George Wallace Wright (b. c. 1855-1931) was born in Maine.  His older brother, Charles C. Wright, was also a photographer.  Wright worked as a photographer in Chariton, Iowa, until June 1880, moving to Greeley, for his health.  The town board permitted Wright to set up a temporary gallery in August.  Later, he moved to Loveland, Colorado, and continued his trade.  A tintype from this time notes that Wright ran a railroad picture car in Colorado and Wyoming.

For the next decade or so, Wright lived a peripatetic life, moving to Portland, Maine; Holyoke, Massachusetts; and Bath, New York.  He settled in New London, Connecticut for several years before finishing his career in Laconia, New Hampshire.  Wright died on December 9, 1931, in Tilton, New Hampshire.  

1880, 1885-1886, 1891-1908                                                                                               Clark M. Marsh (1833-1910) and his twin brother, Benjamin, were born on December 26, 1833, to Belorman Marsh and Mary Heller Marsh on a farm in Southport, New York.

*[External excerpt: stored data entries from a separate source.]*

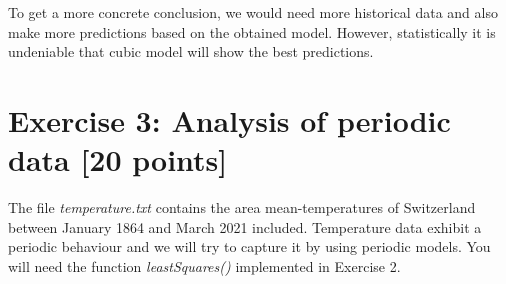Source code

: \documentclass[unicode,11pt,a4paper,oneside,numbers=endperiod,openany]{scrartcl}
\begin{document}
\begin{enumerate}[label=(\alph*)]
To get a more concrete conclusion, we would need more historical data and also make more predictions based on the obtained model. However, statistically it is undeniable that cubic model will show the best predictions.\\

\end{enumerate}
\vspace{20px}

\newpage
\section*{Exercise 3: Analysis of periodic data [20 points]}

The file \textit{temperature.txt} contains the area mean-temperatures of Switzerland between January 1864 and March
2021 included. Temperature data exhibit a periodic behaviour and we will try to capture it by using periodic models.
You will need the function \textit{leastSquares()} implemented in Exercise 2. \\
\end{document}
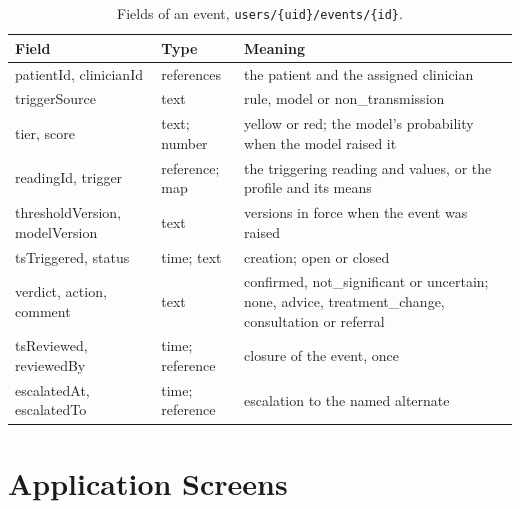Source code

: \documentclass[11pt,a4paper,oneside]{report}
\begin{document}
\begin{table}[htbp]
\centering\footnotesize
\caption{Fields of an event, \texttt{users/\{uid\}/events/\{id\}}.}\label{tab:schema-event}
\begin{tabularx}{\textwidth}{@{}>{\ttfamily\raggedright\arraybackslash}p{3.4cm} >{\raggedright\arraybackslash}p{2.1cm} X@{}}
\toprule
\normalfont\textbf{Field} & \textbf{Type} & \textbf{Meaning} \\
\midrule
patientId, clinicianId & references & the patient and the assigned clinician \\
triggerSource & text & rule, model or non\_transmission \\
tier, score & text; number & yellow or red; the model's probability when the model raised it \\
readingId, trigger & reference; map & the triggering reading and values, or the profile and its means \\
thresholdVersion, modelVersion & text & versions in force when the event was raised \\
tsTriggered, status & time; text & creation; open or closed \\
verdict, action, comment & text & confirmed, not\_significant or uncertain; none, advice, treatment\_change, consultation or referral \\
tsReviewed, reviewedBy & time; reference & closure of the event, once \\
escalatedAt, escalatedTo & time; reference & escalation to the named alternate \\
\bottomrule
\end{tabularx}
\end{table}

\chapter{Application Screens}\label{app:screens}
\end{document}

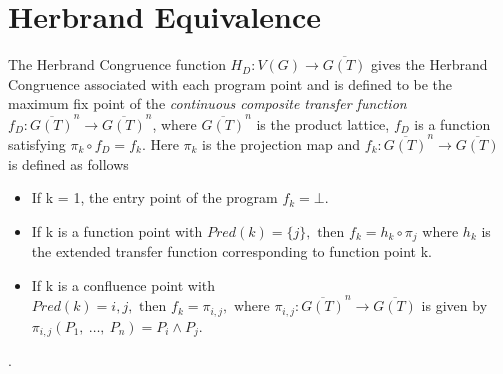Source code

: \section{Herbrand Equivalence}
The Herbrand Congruence function $H_D : V(G) \to \overline{G(T)}$ 
gives the Herbrand Congruence associated with each program point and 
is defined to be the maximum fix point of the \textit{continuous
composite transfer function} 
$f_D : \overline{G(T)}^n \to \overline{G(T)}^n$, where 
$\overline{G(T)}^n$ is the product lattice, $f_D$ is a function satisfying $\pi_k \circ f_D = f_k$. Here $\pi_k$ is the projection map
and $f_k : \overline{G(T)}^n \to \overline{G(T)}$ is defined as follows 
\begin{itemize}
    \item   If k = 1, the entry point of the program $f_k = \bot$.
    \item   If k is a function point with $Pred(k) = \{j\}, \text{ then } f_k = h_k \circ \pi_j$ where 
    $h_k$ is the extended transfer function corresponding to function point k.
    \item   If k is a confluence point with $Pred(k) = {i, j}, \text{ then } f_k = \pi_{i, j}, \text{ where }
    \pi_{i, j}:\overline{G(T)}^n \to \overline{G(T)}$ is given by $\pi_{i,j}(P_1,\ \dots,\ P_n) = P_i \land P_j$.
\end{itemize}.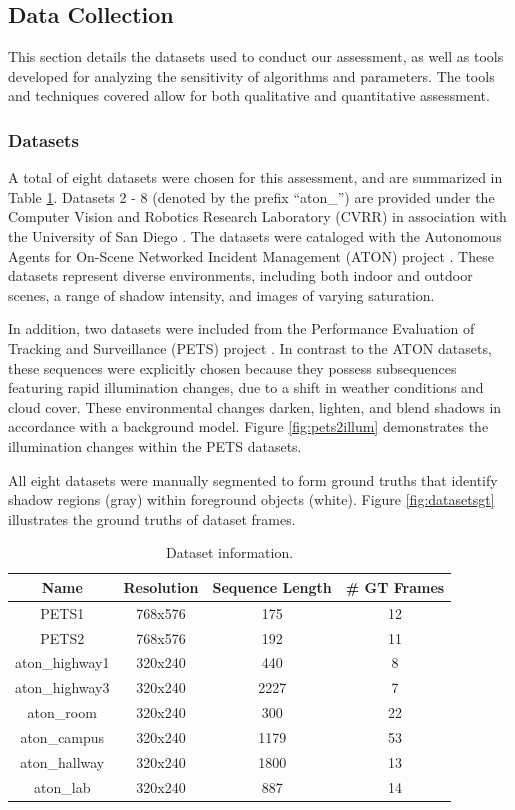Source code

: \subsection{Data Collection}  \label{section:datacollection}

This section details the datasets used to conduct our assessment, as well as tools developed for analyzing the sensitivity of algorithms and parameters. The tools and techniques covered allow for both qualitative and quantitative assessment.

\subsubsection{Datasets}

A total of eight datasets were chosen for this assessment, and are summarized in Table \ref{table:datasets}. Datasets 2 - 8 (denoted by the prefix ``aton\_'') are provided under the Computer Vision and Robotics Research Laboratory (CVRR) in association with the University of San Diego \cite{cvrr}. The datasets were cataloged with the Autonomous Agents for On-Scene Networked Incident Management (ATON) project \cite{aton2002}. These datasets represent diverse environments, including both indoor and outdoor scenes, a range of shadow intensity, and images of varying saturation.

In addition, two datasets were included from the Performance Evaluation of Tracking and Surveillance (PETS) project \cite{pets2001}. In contrast to the ATON datasets, these sequences were explicitly chosen because they possess subsequences featuring rapid illumination changes, due to a shift in weather conditions and cloud cover. These environmental changes darken, lighten, and blend shadows in accordance with a background model. Figure \ref{fig:pets2illum} demonstrates the illumination changes within the PETS datasets.

All eight datasets were manually segmented to form ground truths that identify shadow regions (gray) within foreground objects (white). Figure \ref{fig:datasetsgt} illustrates the ground truths of dataset frames.


\begin{table}
\centering
\begin{tabular}{ |c|c|c|c| }
	\hline
	\textbf{Name} & \textbf{Resolution} & \textbf{Sequence Length} & \textbf{\# GT Frames} \\
	\hline
	\hline
	PETS1 & 768x576 & 175 & 12 \\
	\hline
	PETS2 & 768x576 & 192 & 11 \\
	\hline
	aton\_highway1 & 320x240 & 440 & 8 \\
	\hline 
	aton\_highway3 & 320x240 & 2227 & 7 \\ 
	\hline
	aton\_room & 320x240 & 300 & 22 \\ 
	\hline
	aton\_campus & 320x240 & 1179 & 53 \\ 
	\hline
	aton\_hallway & 320x240 & 1800 & 13 \\
	\hline
	aton\_lab & 320x240 & 887 & 14 \\ 
	\hline
\end{tabular}
\caption{Dataset information.}
\label{table:datasets}
\end{table}


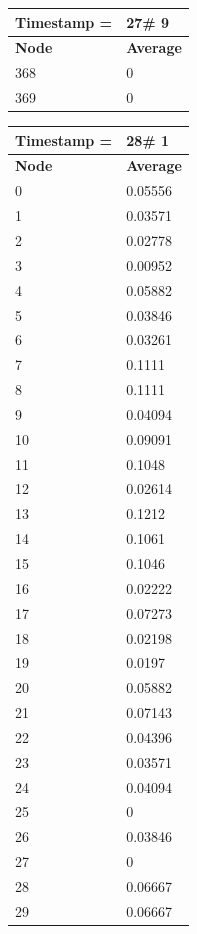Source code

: \begin{tabular}{|l||l|}
\hline
\textbf{Timestamp =} & \textbf{27}\# 9\\\hline
	\textbf{Node} & \textbf{Average} \\ \hline
\hline
	368 & 0 \\ \hline
	369 & 0 \\ \hline
\end{tabular}

\begin{tabular}{|l||l|}
\hline
\textbf{Timestamp =} & \textbf{28}\# 1\\\hline
	\textbf{Node} & \textbf{Average} \\ \hline
\hline
	0 & 0.05556 \\ \hline
	1 & 0.03571 \\ \hline
	2 & 0.02778 \\ \hline
	3 & 0.00952 \\ \hline
	4 & 0.05882 \\ \hline
	5 & 0.03846 \\ \hline
	6 & 0.03261 \\ \hline
	7 & 0.1111 \\ \hline
	8 & 0.1111 \\ \hline
	9 & 0.04094 \\ \hline
	10 & 0.09091 \\ \hline
	11 & 0.1048 \\ \hline
	12 & 0.02614 \\ \hline
	13 & 0.1212 \\ \hline
	14 & 0.1061 \\ \hline
	15 & 0.1046 \\ \hline
	16 & 0.02222 \\ \hline
	17 & 0.07273 \\ \hline
	18 & 0.02198 \\ \hline
	19 & 0.0197 \\ \hline
	20 & 0.05882 \\ \hline
	21 & 0.07143 \\ \hline
	22 & 0.04396 \\ \hline
	23 & 0.03571 \\ \hline
	24 & 0.04094 \\ \hline
	25 & 0 \\ \hline
	26 & 0.03846 \\ \hline
	27 & 0 \\ \hline
	28 & 0.06667 \\ \hline
	29 & 0.06667 \\ \hline

\end{tabular}
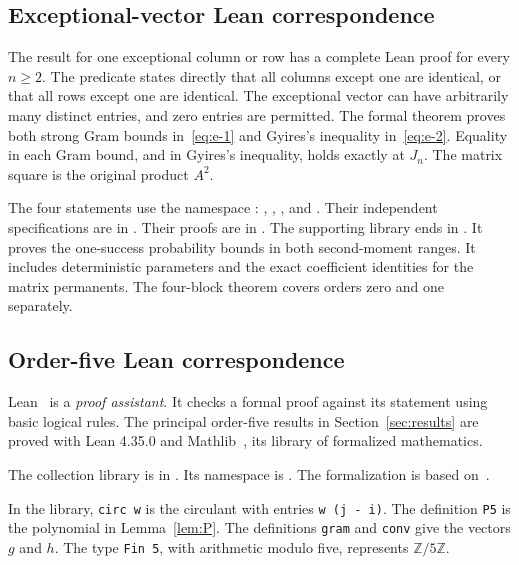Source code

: \documentclass[11pt,a4paper]{article}
\theoremstyle{definition}
\theoremstyle{remark}
\begin{document}
\subsection{Exceptional-vector Lean correspondence}

The result for one exceptional column or row has a complete Lean proof for every $n\ge2$.
The predicate states directly that all columns except one are identical, or that all rows except one are identical.
The exceptional vector can have arbitrarily many distinct entries, and zero entries are permitted.
The formal theorem proves both strong Gram bounds in~\eqref{eq:e-1} and Gyires's inequality in~\eqref{eq:e-2}.
Equality in each Gram bound, and in Gyires's inequality, holds exactly at $J_n$.
The matrix square is the original product $A^2$.

The four statements use the namespace :
, , , and .
Their independent specifications are in .
Their proofs are in .
The supporting library ends in .
It proves the one-success probability bounds in both second-moment ranges.
It includes deterministic parameters and the exact coefficient identities for the matrix permanents.
The four-block theorem covers orders zero and one separately.

\subsection{Order-five Lean correspondence}
Lean~\cite{lean} is a \emph{proof assistant}. It checks a formal proof against
its statement using basic logical rules. The principal order-five results in
Section~\ref{sec:results} are proved with Lean 4.35.0 and
Mathlib~\cite{mathlib}, its library of formalized mathematics.

The collection library is in
.
Its namespace is .
The formalization is based on~\cite{repo}.

In the library, \texttt{circ w} is the circulant with entries
\texttt{w (j - i)}. The definition \texttt{P5} is the polynomial in
Lemma~\ref{lem:P}. The definitions \texttt{gram} and \texttt{conv} give
the vectors $g$ and $h$. The type \texttt{Fin 5}, with arithmetic modulo
five, represents $\mathbb Z/5\mathbb Z$.
\end{document}
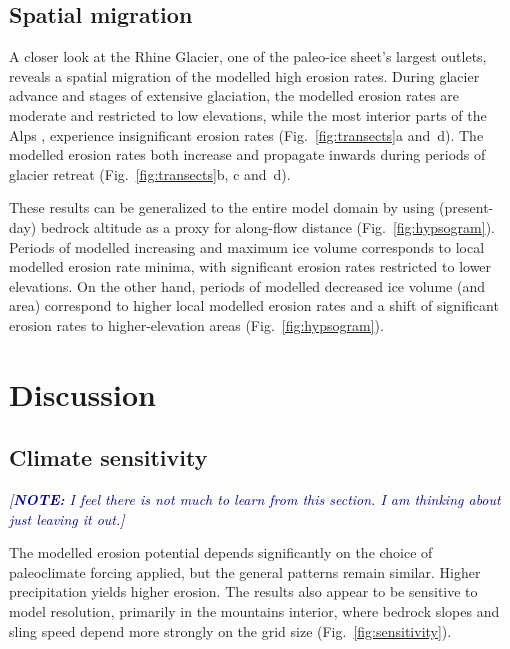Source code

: \documentclass[utf8]{article}
\newcommand{\note}[1]{\textcolor{darkblue}{\emph{[\textbf{NOTE:} #1]}}}
\begin{document}
\subsection{Spatial migration}

    A closer look at the Rhine Glacier, one of the paleo-ice sheet's largest
    outlets, reveals a spatial migration of the modelled high erosion rates.
    During glacier advance and stages of extensive glaciation, the modelled
    erosion rates are moderate and restricted to low elevations, while the
    most interior parts of the Alps \citep[modelled to be
    largely-cold-based][Fig.~6c]{Seguinot.etal.2018}, experience insignificant
    erosion rates (Fig.~\ref{fig:transects}a and~d). The modelled erosion
    rates both increase and propagate inwards during periods of glacier
    retreat (Fig.~\ref{fig:transects}b, c and~d).

    These results can be generalized to the entire model domain by using
    (present-day) bedrock altitude as a proxy for along-flow distance
    (Fig.~\ref{fig:hypsogram}). Periods of modelled increasing and maximum ice
    volume corresponds to local modelled erosion rate minima, with significant
    erosion rates restricted to lower elevations. On the other hand, periods of
    modelled decreased ice volume (and area) correspond to higher local
    modelled erosion rates and a shift of significant erosion rates to
    higher-elevation areas (Fig.~\ref{fig:hypsogram}).


\section{Discussion}

\subsection{Climate sensitivity}
\label{sec:sensitivity}

    \note{I feel there is not much to learn from this section. I am thinking
          about just leaving it out.}

    The modelled erosion potential depends significantly on the choice of
    paleoclimate forcing applied, but the general patterns remain similar.
    Higher precipitation yields higher erosion. The results also appear to be
    sensitive to model resolution, primarily in the mountains interior, where
    bedrock slopes and sling speed depend more strongly on the grid size
    (Fig.~\ref{fig:sensitivity}).
\end{document}
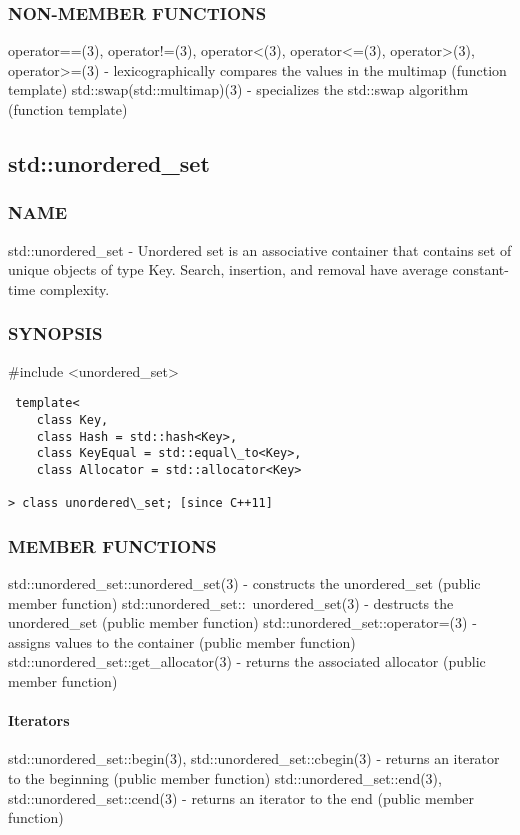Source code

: \subsubsection{NON-MEMBER FUNCTIONS}
operator==(3), operator!=(3), operator<(3), operator<=(3), operator>(3), operator>=(3) - lexicographically compares the values in the multimap   (function template)
std::swap(std::multimap)(3) - specializes the std::swap algorithm   (function template)


\subsection{std::unordered\_set}

\subsubsection{NAME}
std::unordered\_set - Unordered set is an associative container that contains set of unique objects of type Key. Search, insertion, and removal have average constant-time complexity.

\subsubsection{SYNOPSIS}
\#include <unordered\_set>

\begin{lstlisting}
 template<
    class Key,
    class Hash = std::hash<Key>,
    class KeyEqual = std::equal\_to<Key>,
    class Allocator = std::allocator<Key>

> class unordered\_set; [since C++11]
\end{lstlisting}

\subsubsection{MEMBER FUNCTIONS}
std::unordered\_set::unordered\_set(3) - constructs the unordered\_set  (public member function)
std::unordered\_set::~unordered\_set(3) - destructs the unordered\_set  (public member function)
std::unordered\_set::operator=(3) - assigns values to the container   (public member function)
std::unordered\_set::get\_allocator(3) - returns the associated allocator   (public member function)
\paragraph{Iterators}
std::unordered\_set::begin(3), std::unordered\_set::cbegin(3) - returns an iterator to the beginning   (public member function)
std::unordered\_set::end(3), std::unordered\_set::cend(3) - returns an iterator to the end   (public member function)
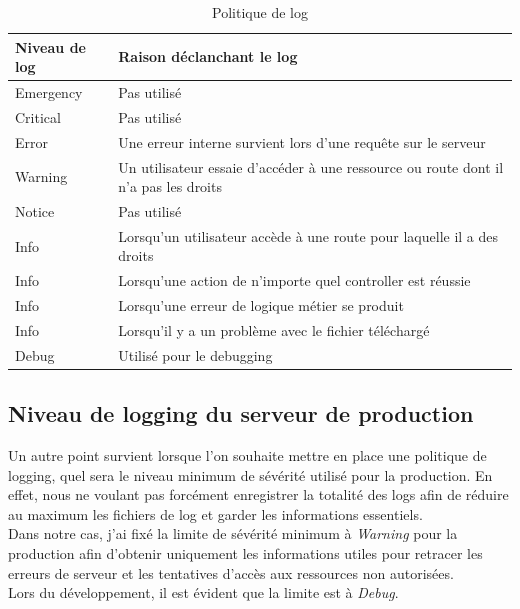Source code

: \documentclass[
    iai, %
    il, %
]{heig-tb}
\begin{document}
\begin{table}[h]
    \begin{center}
        \caption{Politique de log\label{politique-log}}
        \begin{tabularx}{1.0\textwidth} {l|X}
            Niveau de log & Raison déclanchant le log                                                           \\ \hline
            Emergency     & Pas utilisé                                                                         \\
            Critical      & Pas utilisé                                                                         \\
            Error         & Une erreur interne survient lors d'une requête sur le serveur                       \\
            Warning       & Un utilisateur essaie d'accéder à une ressource ou route dont il n'a pas les droits \\
            Notice        & Pas utilisé                                                                         \\
            Info          & Lorsqu'un utilisateur accède à une route pour laquelle il a des droits              \\
            Info          & Lorsqu'une action de n'importe quel controller est réussie                          \\
            Info          & Lorsqu'une erreur de logique métier se produit                                      \\
            Info          & Lorsqu'il y a un problème avec le fichier téléchargé                                \\
            Debug         & Utilisé pour le debugging                                                           \\
        \end{tabularx}
    \end{center}
\end{table}

\subsection{Niveau de logging du serveur de production}
Un autre point survient lorsque l'on souhaite mettre en place une politique de logging, quel sera le niveau minimum de sévérité utilisé pour la production. En effet, nous ne voulant pas forcément enregistrer la totalité des logs afin de réduire au maximum les fichiers de log et garder les informations essentiels. \\
Dans notre cas, j'ai fixé la limite de sévérité minimum à \emph{Warning} pour la production afin d'obtenir uniquement les informations utiles pour retracer les erreurs de serveur et les tentatives d'accès aux ressources non autorisées. \\
Lors du développement, il est évident que la limite est à \emph{Debug}.
\end{document}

Marsh, an early practitioner of photography, began making ambrotypes in Elmira, New York as early as 1856.  On July 11, 1860 he married Charlotte E. Kellogg.  By 1860 he moved his studio to Canandaigua, New York, offering photographs in lockets or pins for as little as 25 cents.  He specialized in copying and enlarging daguerreotypes.  In 1866 he updated his gallery with a new skylight.  Marsh acquired the exclusive right to use Wing’s Patent Gem Camera, designed by Simon Wing.  This camera used multiple lenses to produce tiny gem tintypes measuring approximately 1” by 1-1/4”.

In December 1866, Marsh took E. B. Lewis as a partner. Marsh & Lewis added a music store to the photo gallery.  They sold organs, violins, pianos, sheet music and other musical merchandise.  However, the partnership dissolved in May 1867.  In January 1868, a fire damaged Marsh’s photography gallery.  He quickly set up a new gallery on Canandaigua’s Main Street and became an agent for Grover & Baker Sewing Machines.  But later that year, Marsh announced that he planned to move West and scheduled an auction to sell his household goods, including five mattresses, one marble-topped table, three good carpets, and three swarms of bees.  He lived briefly in Painesville, Ohio, but returned to Canandaigua by the winter of 1869. 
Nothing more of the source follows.